Und für diesen vermeintlichen Fauxpas sorgt zunächst die Botschaft selbst: Am Sonntagvormittag, gegen 10 Uhr, postet die russische Auslandsvertretung ein Video auf X, ehemals Twitter. Der Botschafter der Russischen Föderation in Deutschland, Sergej Netschajew, ist mit einer Frau zu sehen. Beide laufen auf die durchsichtige Wahlurne zu und geben ihre Stimme in einem Briefumschlag ab. So weit nichts Besonderes – auch nicht in der russischen Botschaft.

A woman wearing a blue and yellow scarf came to the polling station in the Russian embassy in Berlin. Russian ambassador in Germany Sergey Nechaev is near her. pic.twitter.com/H64qqfNKUg

Allerdings merken kurze Zeit später einige User den markanten Schal der Frau an. Im Video hat der Schal nämlich eine blau-gelbe Farbkombination. Dieselben Farben zieren unter anderem die ukrainische Nationalflagge. In sozialen Netzwerken spekulierten nun einige, ob die Dame damit ein politisches Statement abgeben wollte. Immer wieder artikulieren Kriegsgegner innerhalb Russlands anhand ihrer Kleidung ihre Anti-Kriegs-Haltung. Passanten, die zum Beispiel in der Moskauer Metro eine grellgelbe Jacke und blaue Jeans tragen, müssen sich darauf einstellen, von Polizisten zumindest befragt zu werden. Oder hat sich die Frau in dem Video schlichtweg keine Gedanken gemacht, inwieweit das Social-Media-Team der Botschaft den Wahltag begleitet. Und warum läuft Botschafter Netschajew lächelnd direkt hinter der Frau mit dem vermeintlichen Ukraine-Schal?

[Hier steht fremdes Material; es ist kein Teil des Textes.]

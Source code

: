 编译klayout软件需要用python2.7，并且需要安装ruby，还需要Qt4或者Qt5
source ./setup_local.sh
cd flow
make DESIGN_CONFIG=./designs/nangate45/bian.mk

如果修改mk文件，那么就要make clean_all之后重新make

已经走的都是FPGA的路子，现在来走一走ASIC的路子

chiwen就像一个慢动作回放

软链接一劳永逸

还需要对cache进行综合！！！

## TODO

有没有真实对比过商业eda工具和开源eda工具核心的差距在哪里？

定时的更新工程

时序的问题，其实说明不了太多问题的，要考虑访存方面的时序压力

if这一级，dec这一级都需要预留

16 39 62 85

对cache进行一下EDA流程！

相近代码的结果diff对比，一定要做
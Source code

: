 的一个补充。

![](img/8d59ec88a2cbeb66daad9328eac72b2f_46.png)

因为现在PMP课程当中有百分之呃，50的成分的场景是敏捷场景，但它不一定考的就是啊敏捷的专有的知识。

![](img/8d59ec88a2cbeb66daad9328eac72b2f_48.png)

„Mich wundert ja, dass die Frau mit ihrem blau-gelben Ukraine-Schal in die Botschaft gelassen wurde. Da hat der Sicherheitsdienst aber ganz schön geschlafen“, twittert beispielsweise ein User. Ein ukrainischer Account, dem wohl nicht bewusst ist, um wen es sich bei der Frau handelt, schreibt von einem „heroischen Akt“. In einem weiteren Kommentar heißt es, die Frau trage einen „wunderschönen“ Schal; andere attestieren ihr wiederum „Mut“ für eine solche Aktion. Ein offensichtlich pro-ukrainischer Account schreibt, die mutigsten Russen seien „die Älteren“. Doch was genau hat es mit dem Schal auf sich?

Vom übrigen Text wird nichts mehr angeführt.